Work to be completed: Would you print every entry below exactly as written, omitting the images?

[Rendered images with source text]
· · · · ·

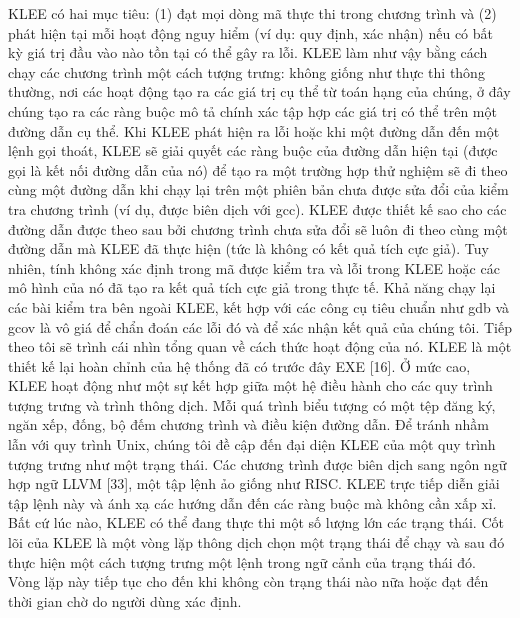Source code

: \documentclass[12pt,a4paper]{article}
\begin{document}
\indent KLEE có hai mục tiêu: (1) đạt mọi dòng mã thực thi trong chương trình và (2) phát hiện tại mỗi hoạt động nguy hiểm (ví dụ: quy định, xác nhận) nếu có bất kỳ giá trị đầu vào nào tồn tại có thể gây ra lỗi. KLEE làm như vậy bằng cách chạy các chương trình một cách tượng trưng: không giống như thực thi thông thường, nơi các hoạt động tạo ra các giá trị cụ thể từ toán hạng của chúng, ở đây chúng tạo ra các ràng buộc mô tả chính xác tập hợp các giá trị có thể trên một đường dẫn cụ thể. Khi KLEE phát hiện ra lỗi hoặc khi một đường dẫn đến một lệnh gọi thoát, KLEE sẽ giải quyết các ràng buộc của đường dẫn hiện tại (được gọi là kết nối đường dẫn của nó) để tạo ra một trường hợp thử nghiệm sẽ đi theo cùng một đường dẫn khi chạy lại trên một phiên bản chưa được sửa đổi của kiểm tra chương trình (ví dụ, được biên dịch với gcc).\newline
\indent KLEE được thiết kế sao cho các đường dẫn được theo sau bởi chương trình chưa sửa đổi sẽ luôn đi theo cùng một đường dẫn mà KLEE đã thực hiện (tức là không có kết quả tích cực giả). Tuy nhiên, tính không xác định trong mã được kiểm tra và lỗi trong KLEE hoặc các mô hình của nó đã tạo ra kết quả tích cực giả trong thực tế. Khả năng chạy lại các bài kiểm tra bên ngoài KLEE, kết hợp với các công cụ tiêu chuẩn như gdb và gcov là vô giá để chẩn đoán các lỗi đó và để xác nhận kết quả của chúng tôi.\newline
\indent Tiếp theo tôi sẽ trình cái nhìn tổng quan về cách thức hoạt động của nó.\newline
\indent KLEE là một thiết kế lại hoàn chỉnh của hệ thống đã có trước đây EXE [16]. Ở mức cao, KLEE hoạt động như một sự kết hợp giữa một hệ điều hành cho các quy trình tượng trưng và trình thông dịch. Mỗi quá trình biểu tượng có một tệp đăng ký, ngăn xếp, đống, bộ đếm chương trình và điều kiện đường dẫn. Để tránh nhầm lẫn với quy trình Unix, chúng tôi đề cập đến đại diện KLEE của một quy trình tượng trưng như một trạng thái. Các chương trình được biên dịch sang ngôn ngữ hợp ngữ LLVM [33], một tập lệnh ảo giống như RISC. KLEE trực tiếp diễn giải tập lệnh này và ánh xạ các hướng dẫn đến các ràng buộc mà không cần xấp xỉ.\newline
\indent Bất cứ lúc nào, KLEE có thể đang thực thi một số lượng lớn các trạng thái. Cốt lõi của KLEE là một vòng lặp thông dịch chọn một trạng thái để chạy và sau đó thực hiện một cách tượng trưng một lệnh trong ngữ cảnh của trạng thái đó. Vòng lặp này tiếp tục cho đến khi không còn trạng thái nào nữa hoặc đạt đến thời gian chờ do người dùng xác định.\newline
\end{document}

· · · · ·

Output below:
Source code

: \documentclass[12pt,a4paper]{article}
\begin{document}
\indent KLEE có hai mục tiêu: (1) đạt mọi dòng mã thực thi trong chương trình và (2) phát hiện tại mỗi hoạt động nguy hiểm (ví dụ: quy định, xác nhận) nếu có bất kỳ giá trị đầu vào nào tồn tại có thể gây ra lỗi. KLEE làm như vậy bằng cách chạy các chương trình một cách tượng trưng: không giống như thực thi thông thường, nơi các hoạt động tạo ra các giá trị cụ thể từ toán hạng của chúng, ở đây chúng tạo ra các ràng buộc mô tả chính xác tập hợp các giá trị có thể trên một đường dẫn cụ thể. Khi KLEE phát hiện ra lỗi hoặc khi một đường dẫn đến một lệnh gọi thoát, KLEE sẽ giải quyết các ràng buộc của đường dẫn hiện tại (được gọi là kết nối đường dẫn của nó) để tạo ra một trường hợp thử nghiệm sẽ đi theo cùng một đường dẫn khi chạy lại trên một phiên bản chưa được sửa đổi của kiểm tra chương trình (ví dụ, được biên dịch với gcc).\newline
\indent KLEE được thiết kế sao cho các đường dẫn được theo sau bởi chương trình chưa sửa đổi sẽ luôn đi theo cùng một đường dẫn mà KLEE đã thực hiện (tức là không có kết quả tích cực giả). Tuy nhiên, tính không xác định trong mã được kiểm tra và lỗi trong KLEE hoặc các mô hình của nó đã tạo ra kết quả tích cực giả trong thực tế. Khả năng chạy lại các bài kiểm tra bên ngoài KLEE, kết hợp với các công cụ tiêu chuẩn như gdb và gcov là vô giá để chẩn đoán các lỗi đó và để xác nhận kết quả của chúng tôi.\newline
\indent Tiếp theo tôi sẽ trình cái nhìn tổng quan về cách thức hoạt động của nó.\newline
\indent KLEE là một thiết kế lại hoàn chỉnh của hệ thống đã có trước đây EXE [16]. Ở mức cao, KLEE hoạt động như một sự kết hợp giữa một hệ điều hành cho các quy trình tượng trưng và trình thông dịch. Mỗi quá trình biểu tượng có một tệp đăng ký, ngăn xếp, đống, bộ đếm chương trình và điều kiện đường dẫn. Để tránh nhầm lẫn với quy trình Unix, chúng tôi đề cập đến đại diện KLEE của một quy trình tượng trưng như một trạng thái. Các chương trình được biên dịch sang ngôn ngữ hợp ngữ LLVM [33], một tập lệnh ảo giống như RISC. KLEE trực tiếp diễn giải tập lệnh này và ánh xạ các hướng dẫn đến các ràng buộc mà không cần xấp xỉ.\newline
\indent Bất cứ lúc nào, KLEE có thể đang thực thi một số lượng lớn các trạng thái. Cốt lõi của KLEE là một vòng lặp thông dịch chọn một trạng thái để chạy và sau đó thực hiện một cách tượng trưng một lệnh trong ngữ cảnh của trạng thái đó. Vòng lặp này tiếp tục cho đến khi không còn trạng thái nào nữa hoặc đạt đến thời gian chờ do người dùng xác định.\newline
\end{document}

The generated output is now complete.